Monday, May 7, 2012

What Defines Me

Well it's easy to say what DOESN'T define me, so let's start with that.

1) The scale. You don't define me. Heck, you don't even have words. You have numbers. And unlike "The Phantom Tollbooth", when it comes to definitions, words are WAY better than numbers. The best you can do is tell me where I am in my journey, not my value or my importance or my spirit. You can't measure my personality or my sense of humor. I only use you because I need a yardstick to check my growth (or should I say loss) status.

2) My weight. I am more than a number, (see above if you're one who likes to skip). That just shows how much of me there is to love, not who I am. I'm a small person with a big personality and that's not going to change no matter what I weigh. I'd like to believe that my weight is not the sole measuring tool by which my value as a human being is measured.

3) Food. What I eat or don't eat or drink or don't drink is my choice.
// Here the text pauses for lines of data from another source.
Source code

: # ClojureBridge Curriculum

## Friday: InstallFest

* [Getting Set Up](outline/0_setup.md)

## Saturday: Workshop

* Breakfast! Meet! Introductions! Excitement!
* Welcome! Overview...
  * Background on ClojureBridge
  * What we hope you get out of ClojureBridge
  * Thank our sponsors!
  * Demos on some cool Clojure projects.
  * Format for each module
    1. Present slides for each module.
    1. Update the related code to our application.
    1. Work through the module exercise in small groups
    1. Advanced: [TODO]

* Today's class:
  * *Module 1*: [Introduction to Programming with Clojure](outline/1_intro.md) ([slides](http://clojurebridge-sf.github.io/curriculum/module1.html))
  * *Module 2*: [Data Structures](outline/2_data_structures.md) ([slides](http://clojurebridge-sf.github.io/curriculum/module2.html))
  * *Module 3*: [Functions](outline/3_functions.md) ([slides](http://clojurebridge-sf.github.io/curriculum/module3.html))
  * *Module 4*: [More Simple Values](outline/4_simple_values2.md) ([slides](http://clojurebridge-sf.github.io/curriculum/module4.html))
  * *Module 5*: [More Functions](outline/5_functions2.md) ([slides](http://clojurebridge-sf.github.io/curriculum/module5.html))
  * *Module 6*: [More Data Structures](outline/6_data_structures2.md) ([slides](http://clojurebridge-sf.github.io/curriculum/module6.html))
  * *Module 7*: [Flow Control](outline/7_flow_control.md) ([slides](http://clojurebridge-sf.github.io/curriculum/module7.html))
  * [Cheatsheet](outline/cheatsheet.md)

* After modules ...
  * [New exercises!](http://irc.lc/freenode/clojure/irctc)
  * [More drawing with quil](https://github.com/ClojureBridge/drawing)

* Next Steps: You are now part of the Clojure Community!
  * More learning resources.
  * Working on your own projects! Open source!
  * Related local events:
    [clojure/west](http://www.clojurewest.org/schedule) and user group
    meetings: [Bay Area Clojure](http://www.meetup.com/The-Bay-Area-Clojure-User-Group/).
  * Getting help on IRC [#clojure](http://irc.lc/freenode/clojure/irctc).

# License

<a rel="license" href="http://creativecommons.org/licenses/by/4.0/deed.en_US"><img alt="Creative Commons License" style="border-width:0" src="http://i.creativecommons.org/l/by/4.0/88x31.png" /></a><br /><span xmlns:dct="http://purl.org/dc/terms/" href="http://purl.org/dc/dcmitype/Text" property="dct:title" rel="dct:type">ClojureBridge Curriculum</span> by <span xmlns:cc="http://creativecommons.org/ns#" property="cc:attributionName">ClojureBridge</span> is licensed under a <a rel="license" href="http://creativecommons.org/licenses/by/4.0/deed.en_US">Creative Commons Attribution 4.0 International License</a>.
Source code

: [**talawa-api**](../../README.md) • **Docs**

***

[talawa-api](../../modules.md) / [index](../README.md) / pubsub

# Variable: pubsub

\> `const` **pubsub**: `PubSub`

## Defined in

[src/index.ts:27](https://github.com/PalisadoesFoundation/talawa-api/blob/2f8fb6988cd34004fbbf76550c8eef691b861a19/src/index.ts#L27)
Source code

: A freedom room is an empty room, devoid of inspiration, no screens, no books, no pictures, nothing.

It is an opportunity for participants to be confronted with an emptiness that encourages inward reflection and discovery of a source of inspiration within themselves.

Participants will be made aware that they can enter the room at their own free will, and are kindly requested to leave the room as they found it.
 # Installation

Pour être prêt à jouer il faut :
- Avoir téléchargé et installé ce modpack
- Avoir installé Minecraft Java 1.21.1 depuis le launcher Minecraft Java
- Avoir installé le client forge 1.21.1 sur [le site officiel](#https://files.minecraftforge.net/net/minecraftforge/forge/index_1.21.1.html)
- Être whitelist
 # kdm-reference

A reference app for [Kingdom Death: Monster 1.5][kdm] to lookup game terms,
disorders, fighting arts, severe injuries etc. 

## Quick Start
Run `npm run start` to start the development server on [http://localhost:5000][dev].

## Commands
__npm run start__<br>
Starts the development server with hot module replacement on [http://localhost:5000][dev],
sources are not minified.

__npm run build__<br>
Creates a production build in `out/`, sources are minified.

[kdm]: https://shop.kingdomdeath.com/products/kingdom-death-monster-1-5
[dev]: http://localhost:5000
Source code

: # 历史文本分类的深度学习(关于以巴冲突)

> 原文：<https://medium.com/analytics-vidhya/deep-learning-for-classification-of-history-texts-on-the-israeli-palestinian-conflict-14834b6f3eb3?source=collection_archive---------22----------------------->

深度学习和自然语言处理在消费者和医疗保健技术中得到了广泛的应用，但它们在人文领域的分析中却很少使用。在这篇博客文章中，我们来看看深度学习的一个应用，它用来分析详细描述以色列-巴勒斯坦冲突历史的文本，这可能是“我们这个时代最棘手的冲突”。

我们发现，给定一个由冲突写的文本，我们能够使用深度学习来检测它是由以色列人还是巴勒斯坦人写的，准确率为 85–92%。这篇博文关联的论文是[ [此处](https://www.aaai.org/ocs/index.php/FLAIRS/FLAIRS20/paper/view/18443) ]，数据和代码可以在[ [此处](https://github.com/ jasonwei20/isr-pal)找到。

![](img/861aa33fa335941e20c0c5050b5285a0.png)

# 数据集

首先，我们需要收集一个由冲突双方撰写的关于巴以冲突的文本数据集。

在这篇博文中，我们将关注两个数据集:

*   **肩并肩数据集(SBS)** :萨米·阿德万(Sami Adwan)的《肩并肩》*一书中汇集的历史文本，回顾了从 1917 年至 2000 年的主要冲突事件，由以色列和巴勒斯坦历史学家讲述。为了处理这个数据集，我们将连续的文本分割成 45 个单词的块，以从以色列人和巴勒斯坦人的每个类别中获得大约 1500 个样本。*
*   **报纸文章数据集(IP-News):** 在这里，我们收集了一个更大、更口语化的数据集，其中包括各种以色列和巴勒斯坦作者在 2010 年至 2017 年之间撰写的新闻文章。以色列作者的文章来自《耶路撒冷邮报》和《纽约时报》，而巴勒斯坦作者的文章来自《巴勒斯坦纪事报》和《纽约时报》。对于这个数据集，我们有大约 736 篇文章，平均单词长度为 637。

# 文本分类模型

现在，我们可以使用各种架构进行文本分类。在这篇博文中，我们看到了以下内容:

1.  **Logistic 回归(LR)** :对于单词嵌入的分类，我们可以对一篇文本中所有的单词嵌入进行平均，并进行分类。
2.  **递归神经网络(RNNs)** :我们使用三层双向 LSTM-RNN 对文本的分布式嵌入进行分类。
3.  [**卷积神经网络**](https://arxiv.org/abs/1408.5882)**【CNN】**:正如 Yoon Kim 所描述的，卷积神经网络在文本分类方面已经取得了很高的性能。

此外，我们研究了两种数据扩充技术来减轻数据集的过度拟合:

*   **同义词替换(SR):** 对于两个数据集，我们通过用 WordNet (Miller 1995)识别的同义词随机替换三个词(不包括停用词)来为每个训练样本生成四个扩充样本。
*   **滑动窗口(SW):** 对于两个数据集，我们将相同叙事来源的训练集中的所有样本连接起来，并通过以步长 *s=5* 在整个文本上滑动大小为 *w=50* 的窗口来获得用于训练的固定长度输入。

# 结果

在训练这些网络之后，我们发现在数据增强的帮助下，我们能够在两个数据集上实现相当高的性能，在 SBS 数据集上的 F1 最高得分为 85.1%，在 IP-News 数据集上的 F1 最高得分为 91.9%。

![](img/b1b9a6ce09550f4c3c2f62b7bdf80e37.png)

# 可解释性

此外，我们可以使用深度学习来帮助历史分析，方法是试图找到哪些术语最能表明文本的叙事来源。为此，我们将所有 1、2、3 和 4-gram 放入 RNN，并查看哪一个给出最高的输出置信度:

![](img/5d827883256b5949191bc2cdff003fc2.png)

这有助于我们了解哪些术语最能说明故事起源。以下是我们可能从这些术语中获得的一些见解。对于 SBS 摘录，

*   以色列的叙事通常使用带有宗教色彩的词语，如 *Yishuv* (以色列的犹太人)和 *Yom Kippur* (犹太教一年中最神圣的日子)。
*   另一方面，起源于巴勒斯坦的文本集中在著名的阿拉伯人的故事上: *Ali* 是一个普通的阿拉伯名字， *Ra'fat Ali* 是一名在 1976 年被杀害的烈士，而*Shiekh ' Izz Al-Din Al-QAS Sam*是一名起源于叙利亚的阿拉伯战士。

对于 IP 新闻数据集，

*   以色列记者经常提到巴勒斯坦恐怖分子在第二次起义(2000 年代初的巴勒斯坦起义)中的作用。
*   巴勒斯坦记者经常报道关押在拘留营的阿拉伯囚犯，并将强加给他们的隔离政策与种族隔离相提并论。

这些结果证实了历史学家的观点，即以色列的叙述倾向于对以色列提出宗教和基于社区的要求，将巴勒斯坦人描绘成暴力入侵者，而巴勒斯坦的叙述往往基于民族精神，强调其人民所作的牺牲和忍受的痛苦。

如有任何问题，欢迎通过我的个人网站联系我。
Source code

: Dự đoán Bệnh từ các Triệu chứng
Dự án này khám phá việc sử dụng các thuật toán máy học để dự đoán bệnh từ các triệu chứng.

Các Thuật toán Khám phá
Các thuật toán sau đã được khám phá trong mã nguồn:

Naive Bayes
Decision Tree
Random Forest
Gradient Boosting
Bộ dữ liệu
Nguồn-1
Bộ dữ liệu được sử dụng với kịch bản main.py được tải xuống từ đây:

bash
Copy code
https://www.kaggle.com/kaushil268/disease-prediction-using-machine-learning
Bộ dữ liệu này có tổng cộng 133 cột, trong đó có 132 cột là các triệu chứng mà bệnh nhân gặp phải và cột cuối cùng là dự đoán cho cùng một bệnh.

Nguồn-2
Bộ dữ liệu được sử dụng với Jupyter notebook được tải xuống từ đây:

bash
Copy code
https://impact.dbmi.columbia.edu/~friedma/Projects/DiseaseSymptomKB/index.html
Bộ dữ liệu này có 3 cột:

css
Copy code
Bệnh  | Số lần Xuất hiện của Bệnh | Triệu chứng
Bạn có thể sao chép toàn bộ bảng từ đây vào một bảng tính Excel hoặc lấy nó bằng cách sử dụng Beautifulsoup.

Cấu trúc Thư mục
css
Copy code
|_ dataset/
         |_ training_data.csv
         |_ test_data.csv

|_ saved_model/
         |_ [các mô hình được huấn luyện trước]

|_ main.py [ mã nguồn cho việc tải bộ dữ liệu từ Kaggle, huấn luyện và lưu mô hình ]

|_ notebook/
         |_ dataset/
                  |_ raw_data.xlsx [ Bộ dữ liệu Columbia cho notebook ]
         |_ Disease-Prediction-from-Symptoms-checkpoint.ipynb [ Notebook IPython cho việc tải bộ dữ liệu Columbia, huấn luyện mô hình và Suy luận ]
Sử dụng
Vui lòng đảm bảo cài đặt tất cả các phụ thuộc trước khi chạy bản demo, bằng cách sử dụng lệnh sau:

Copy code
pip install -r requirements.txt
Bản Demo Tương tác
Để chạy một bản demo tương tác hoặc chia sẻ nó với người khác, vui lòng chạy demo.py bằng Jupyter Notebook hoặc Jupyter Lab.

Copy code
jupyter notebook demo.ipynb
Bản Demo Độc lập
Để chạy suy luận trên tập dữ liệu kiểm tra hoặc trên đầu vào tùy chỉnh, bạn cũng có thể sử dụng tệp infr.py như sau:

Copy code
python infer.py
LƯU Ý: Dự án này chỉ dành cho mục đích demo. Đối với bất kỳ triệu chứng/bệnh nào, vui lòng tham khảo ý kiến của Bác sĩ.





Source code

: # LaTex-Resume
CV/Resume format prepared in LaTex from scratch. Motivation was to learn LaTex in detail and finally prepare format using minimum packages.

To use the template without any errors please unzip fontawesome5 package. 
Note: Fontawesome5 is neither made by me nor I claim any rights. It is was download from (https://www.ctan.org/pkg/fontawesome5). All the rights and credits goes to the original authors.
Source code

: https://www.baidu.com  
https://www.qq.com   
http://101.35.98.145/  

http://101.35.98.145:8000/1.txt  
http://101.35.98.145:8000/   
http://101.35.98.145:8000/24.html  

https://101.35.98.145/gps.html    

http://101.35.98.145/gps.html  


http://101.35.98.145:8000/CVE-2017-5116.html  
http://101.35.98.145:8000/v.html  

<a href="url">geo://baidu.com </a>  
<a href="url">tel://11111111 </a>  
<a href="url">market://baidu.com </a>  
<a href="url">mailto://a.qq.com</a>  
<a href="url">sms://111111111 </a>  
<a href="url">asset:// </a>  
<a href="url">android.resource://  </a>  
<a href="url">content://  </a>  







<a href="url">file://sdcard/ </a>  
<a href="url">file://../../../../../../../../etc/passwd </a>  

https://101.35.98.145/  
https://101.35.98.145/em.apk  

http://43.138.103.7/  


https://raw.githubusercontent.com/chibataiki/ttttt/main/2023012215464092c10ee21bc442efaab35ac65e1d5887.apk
Cheeseburgers don't launch themselves at my unwilling lips while my hands remain tied to my hips. No one is holding a diet coke to my face and forcing me to drink it. So, as long as I eat what I choose and deal with it, food doesn't own me or define me.

So what does define me? That's easy. It's my life .... my kids, my family, my friends, my martial arts school. It's my spirit. It's the drive that keeps me doing taekwon-do when I can't walk without a limp. It's the push that helps me stay up late so I can work 3 jobs, raise 2 kids, manage 1 martial arts school and a house, pick up and carpool and yeah... by the way, exercise, remember to get the RIGHT kids at the RIGHT place at the RIGHT time. It's energy. Positive energy. So maybe I'm naive. Maybe I'm pollyanna-ish. Maybe I'm just not seeing how lousy the world really is or how little water is in my cup. I DON"T CARE!

I don't look at how much more I have to lose... I celebrate every ounce gone!